▸ **Records for processing**
★ ★ ★ ★ ★ ★ ★

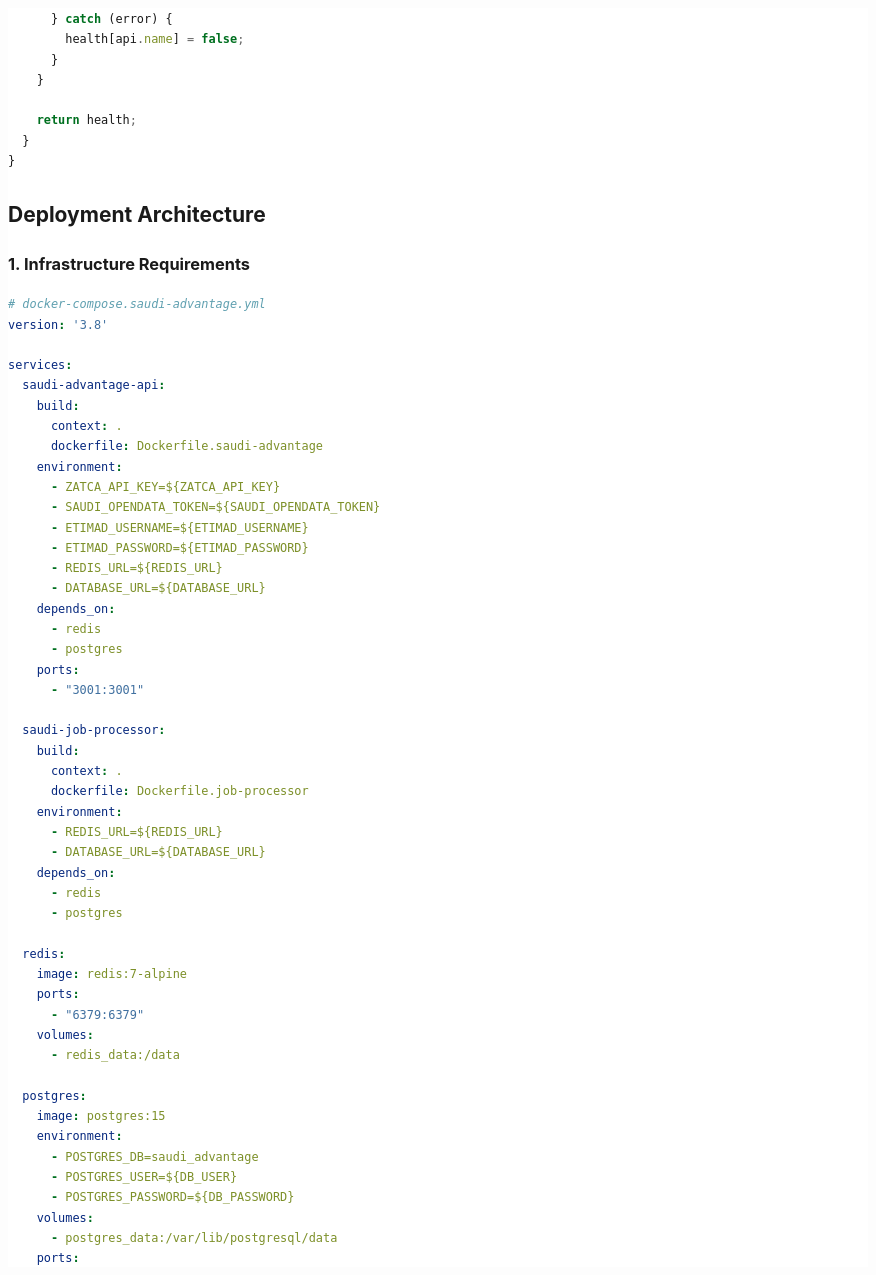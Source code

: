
 ```typescript
      } catch (error) {
        health[api.name] = false;
      }
    }
    
    return health;
  }
}
```

## Deployment Architecture

### 1. Infrastructure Requirements
```yaml
# docker-compose.saudi-advantage.yml
version: '3.8'

services:
  saudi-advantage-api:
    build: 
      context: .
      dockerfile: Dockerfile.saudi-advantage
    environment:
      - ZATCA_API_KEY=${ZATCA_API_KEY}
      - SAUDI_OPENDATA_TOKEN=${SAUDI_OPENDATA_TOKEN}
      - ETIMAD_USERNAME=${ETIMAD_USERNAME}
      - ETIMAD_PASSWORD=${ETIMAD_PASSWORD}
      - REDIS_URL=${REDIS_URL}
      - DATABASE_URL=${DATABASE_URL}
    depends_on:
      - redis
      - postgres
    ports:
      - "3001:3001"
  
  saudi-job-processor:
    build:
      context: .
      dockerfile: Dockerfile.job-processor
    environment:
      - REDIS_URL=${REDIS_URL}
      - DATABASE_URL=${DATABASE_URL}
    depends_on:
      - redis
      - postgres
  
  redis:
    image: redis:7-alpine
    ports:
      - "6379:6379"
    volumes:
      - redis_data:/data
  
  postgres:
    image: postgres:15
    environment:
      - POSTGRES_DB=saudi_advantage
      - POSTGRES_USER=${DB_USER}
      - POSTGRES_PASSWORD=${DB_PASSWORD}
    volumes:
      - postgres_data:/var/lib/postgresql/data
    ports:
```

★ ★ ★ ★ ★ ★ ★

Without including the pictures, reproduce all entries exactly.

Source code

:
 ```typescript
      } catch (error) {
        health[api.name] = false;
      }
    }
    
    return health;
  }
}
```

## Deployment Architecture

### 1. Infrastructure Requirements
```yaml
# docker-compose.saudi-advantage.yml
version: '3.8'

services:
  saudi-advantage-api:
    build: 
      context: .
      dockerfile: Dockerfile.saudi-advantage
    environment:
      - ZATCA_API_KEY=${ZATCA_API_KEY}
      - SAUDI_OPENDATA_TOKEN=${SAUDI_OPENDATA_TOKEN}
      - ETIMAD_USERNAME=${ETIMAD_USERNAME}
      - ETIMAD_PASSWORD=${ETIMAD_PASSWORD}
      - REDIS_URL=${REDIS_URL}
      - DATABASE_URL=${DATABASE_URL}
    depends_on:
      - redis
      - postgres
    ports:
      - "3001:3001"
  
  saudi-job-processor:
    build:
      context: .
      dockerfile: Dockerfile.job-processor
    environment:
      - REDIS_URL=${REDIS_URL}
      - DATABASE_URL=${DATABASE_URL}
    depends_on:
      - redis
      - postgres
  
  redis:
    image: redis:7-alpine
    ports:
      - "6379:6379"
    volumes:
      - redis_data:/data
  
  postgres:
    image: postgres:15
    environment:
      - POSTGRES_DB=saudi_advantage
      - POSTGRES_USER=${DB_USER}
      - POSTGRES_PASSWORD=${DB_PASSWORD}
    volumes:
      - postgres_data:/var/lib/postgresql/data
    ports:
```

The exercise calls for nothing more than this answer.